Document images with source code
>>>>>

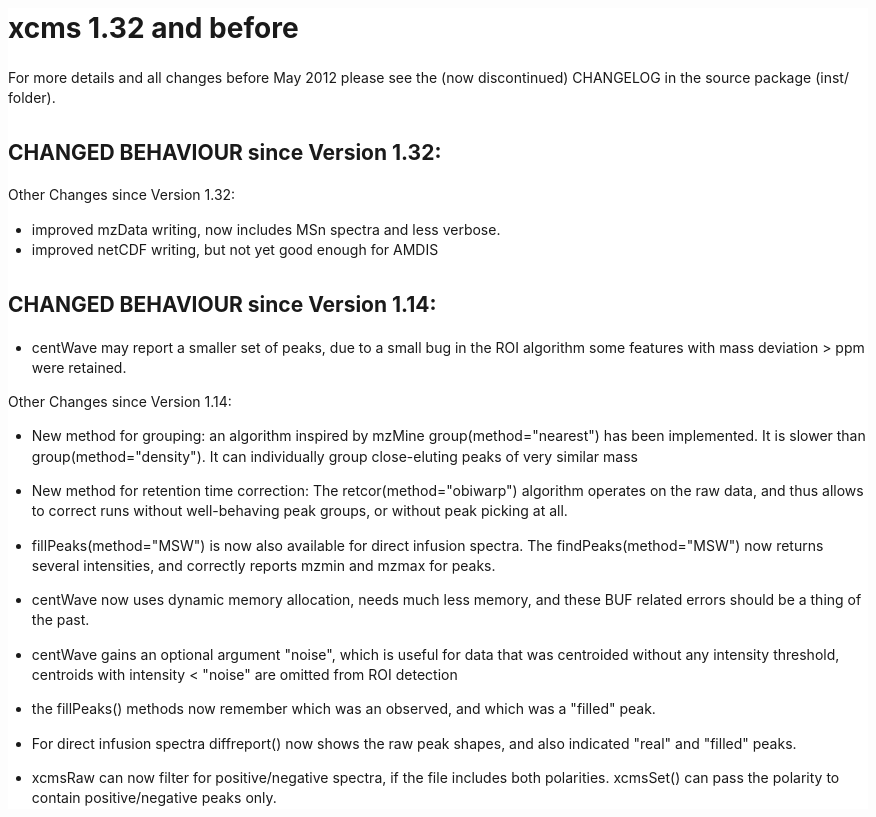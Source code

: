 # xcms 1.32 and before

For more details and all changes before May 2012 please see the (now
discontinued) CHANGELOG in the source package (inst/ folder).

## CHANGED BEHAVIOUR since Version 1.32:

Other Changes since Version 1.32:
- improved mzData writing, now includes MSn spectra and less verbose.
- improved netCDF writing, but not yet good enough for AMDIS

## CHANGED BEHAVIOUR since Version 1.14:

- centWave may report a smaller set of peaks, due to a small bug
  in the ROI algorithm some features with mass deviation > ppm were retained.

Other Changes since Version 1.14:

- New method for grouping: an algorithm inspired by mzMine
  group(method="nearest") has been implemented. It is slower
  than group(method="density"). It can individually group
  close-eluting peaks of very similar mass

- New method for retention time correction:
  The retcor(method="obiwarp") algorithm operates on the raw data,
  and thus allows to correct runs without well-behaving
  peak groups, or without peak picking at all.

- fillPeaks(method="MSW") is now also available
  for direct infusion spectra. The findPeaks(method="MSW")
  now returns several intensities, and correctly reports
  mzmin and mzmax for peaks.

- centWave now uses dynamic memory allocation, needs much less memory,
  and these BUF related errors should be a thing of the past.

- centWave gains an optional argument "noise",
  which is useful for data that was centroided without any intensity threshold,
  centroids with intensity < "noise" are omitted from ROI detection

- the fillPeaks() methods now remember which was
  an observed, and which was a "filled" peak.

- For direct infusion spectra diffreport() now shows
  the raw peak shapes, and also indicated "real" and "filled" peaks.

- xcmsRaw can now filter for positive/negative spectra,
  if the file includes both polarities. xcmsSet() can pass
  the polarity to contain positive/negative peaks only.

<<<<<

WHAT THE EXERCISE ASKS -
In the entries above, find each line that includes the string "negative" and copy it.

ANSWER BOX -
- xcmsRaw can now filter for positive/negative spectra,
  the polarity to contain positive/negative peaks only.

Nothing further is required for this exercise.